Entscheidungsstichwort (Thema)
Rechtsweg für Geltendmachung von Schadensersatz nach Art. 82 DSGVO gegen Finanzbehörden. Schadensersatz nach Art. 82 DSGVO bei Verstößen gegen Auskunftspflichten nach Art. 15 DSGVO nur bei Darlegung und Nachweis eines konkreten Schadens. - Revision eingelegt (Aktenzeichen des BFH: IX R 17/23)
Leitsatz (redaktionell)
1. Für die Geltendmachung von Schadenersatzansprüchen gegen Finanzbehörden wegen behaupteter Verstöße gegen die DSGVO ist der Finanzrechtsweg gegeben (Anschluss an BFH, Beschluss v. 28.6.2022, II B 93/21). Insoweit ist eine auf Schmerzensgeld gerichtete Klage als allgemeine Leistungsklage von § 40 Abs. 1 FGO statthaft.
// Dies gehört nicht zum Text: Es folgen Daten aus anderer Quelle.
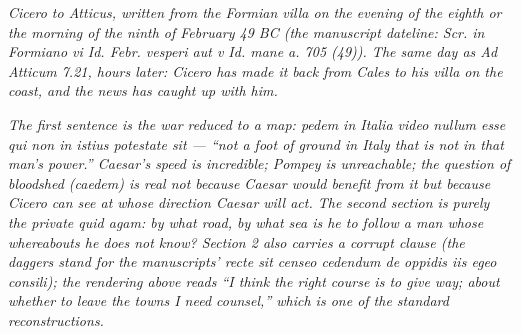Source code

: 
\textit{Cicero to Atticus, written from the Formian
villa on the evening of the eighth or the morning of
the ninth of February 49 BC (the manuscript dateline:
\textit{Scr. in Formiano vi Id. Febr. vesperi aut v
Id. mane a. 705 (49)}). The same day as \emph{Ad
Atticum} 7.21, hours later: Cicero has made it back
from Cales to his villa on the coast, and the news has
caught up with him.}

\textit{The first sentence is the war reduced to a
map: \emph{pedem in Italia video nullum esse qui non
in istius potestate sit} --- ``not a foot of ground in
Italy that is not in that man's power.'' Caesar's
speed is incredible; Pompey is unreachable; the
question of bloodshed (\emph{caedem}) is real not
because Caesar would benefit from it but because
Cicero can see at whose direction Caesar will act. The
second section is purely the private \emph{quid agam}:
by what road, by what sea is he to follow a man whose
whereabouts he does not know? Section 2 also carries
a corrupt clause (the daggers stand for the
manuscripts' \emph{recte sit censeo cedendum de oppidis
iis egeo consili}); the rendering above reads ``I
think the right course is to give way; about whether
to leave the towns I need counsel,'' which is one of
the standard reconstructions.}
2. Verstöße gegen Auskunftspflichten aus Art. 15 DSGVO reichen für sich genommen für einen Schadensersatzanspruch (hier: Geltendmachung von Schmerzensgeld) aus Art. 82 Abs. 1 DSGVO nicht aus; hierzu bedarf darüber hinaus auch der Darlegung und des Nachweises eines konkreten (ggf. auch immateriellen) Schadens (gegen OLG Köln, Urteil v. 14.7.2022, 15 U 137/21; gegen BAG, Vorabentscheidungsersuchen an den EuGH v. 26.8.2021, 8 AZR 253/20 (A)).
Normenkette
AO § 31i Abs. 2; DSGVO Art. 15, 82 Abs. 1, 2 S. 1, Abs. 3; FGO § 33 Abs. 1 Nrn. 1, 4, § 40 Abs. 1
Tenor
Die Klage wird abgewiesen.
Die Revision zum Bundesfinanzhof wird zugelassen. Die Kosten des Verfahrens werden dem Kläger auferlegt.
Tatbestand
Dem Rechtsstreit liegt eine am 03.11.2020 erhobene, unter dem Aktenzeichen 16 K 5148/20 geführte Klage wegen datenschutzrechtlicher Rechte des Klägers zu Grunde.
Gegenstand dieser Klage ist die Verpflichtung des Finanzamts, nach Art. 15 Abs. 3 der Verordnung (EU) 2016/679 des Europäischen Parlaments und des Rates vom 27. April 2016 zum Schutz natürlicher Personen bei der Verarbeitung personenbezogener Daten, zum freien Datenverkehr und zur Aufhebung der Richtlinie 95/46/EG –DSGVO – Kopien personenbezogener Daten in Gestalt von (elektronischen) Doppeln von Akten zur Verfügung zu stellen. Das Gericht hat in diesem Verfahren durch klageabweisendes Urteil entschieden (Urteil vom 27.10.2021 – 16 K 5148/20, Entscheidungen der Finanzgerichte – EFG – 2022, 586). Über die vom Gericht zugelassene und vom Kläger eingelegte Revision hat der BFH noch nicht entschieden (Az.: IX R 35/21, vormals II R 47/21).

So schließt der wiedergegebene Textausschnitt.